One of the questions we get asked most when it comes to essential oils is how do you make them last in your soap? Some people will mention anchoring with clay or some other tricks. But honestly, the best thing you can do is create a well-rounded blend using top, middle and base notes.

Essential oils are categorized into different notes:

Top notes – Top notes are often the first thing that your nose picks up on. They are bright, sharp, moving and dancing aromas. Think peppermint and citrus – especially lemon. Top notes can sometimes be fleeing (highly volatile) from soap and can dissipate easily. You can certainly make a soap with top notes, but it is best if you add middle and base notes to anchor and round out the scent.

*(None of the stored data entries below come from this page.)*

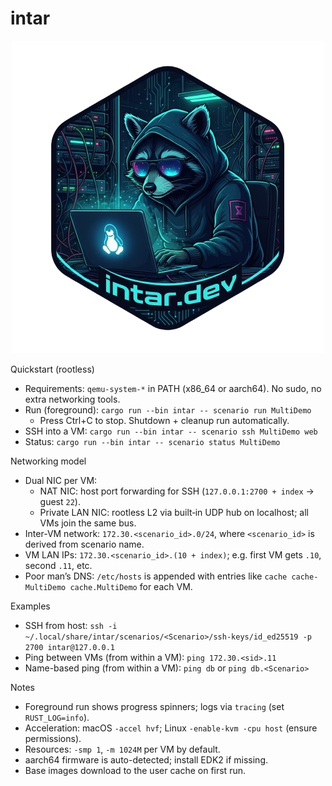 # intar

<div align="center">
  <img src="assets/logo.png" alt="Intar Logo">
</div>

Quickstart (rootless)
- Requirements: `qemu-system-*` in PATH (x86_64 or aarch64). No sudo, no extra networking tools.
- Run (foreground): `cargo run --bin intar -- scenario run MultiDemo`
  - Press Ctrl+C to stop. Shutdown + cleanup run automatically.
- SSH into a VM: `cargo run --bin intar -- scenario ssh MultiDemo web`
- Status: `cargo run --bin intar -- scenario status MultiDemo`

Networking model
- Dual NIC per VM:
  - NAT NIC: host port forwarding for SSH (`127.0.0.1:2700 + index` -> guest `22`).
  - Private LAN NIC: rootless L2 via built‑in UDP hub on localhost; all VMs join the same bus.
- Inter-VM network: `172.30.<scenario_id>.0/24`, where `<scenario_id>` is derived from scenario name.
- VM LAN IPs: `172.30.<scenario_id>.(10 + index)`; e.g. first VM gets `.10`, second `.11`, etc.
- Poor man’s DNS: `/etc/hosts` is appended with entries like `cache cache-MultiDemo cache.MultiDemo` for each VM.

Examples
- SSH from host: `ssh -i ~/.local/share/intar/scenarios/<Scenario>/ssh-keys/id_ed25519 -p 2700 intar@127.0.0.1`
- Ping between VMs (from within a VM): `ping 172.30.<sid>.11`
 - Name-based ping (from within a VM): `ping db` or `ping db.<Scenario>`

Notes
- Foreground run shows progress spinners; logs via `tracing` (set `RUST_LOG=info`).
- Acceleration: macOS `-accel hvf`; Linux `-enable-kvm -cpu host` (ensure permissions).
- Resources: `-smp 1`, `-m 1024M` per VM by default.
- aarch64 firmware is auto-detected; install EDK2 if missing.
- Base images download to the user cache on first run.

Middle notes – Middle notes round out and add complexity to a blend. They can help anchor more volatile top notes. Middle notes meld together your top and base notes; seemingly blending them into a pleasant aroma.

Base notes – These are your strong, pungent, heavy, grounding and anchoring scents. They are usually the last to evaporate, so leave a lasting impression. 

When blending essential oils, try to include at least two of the note groups, if not all three in your blend.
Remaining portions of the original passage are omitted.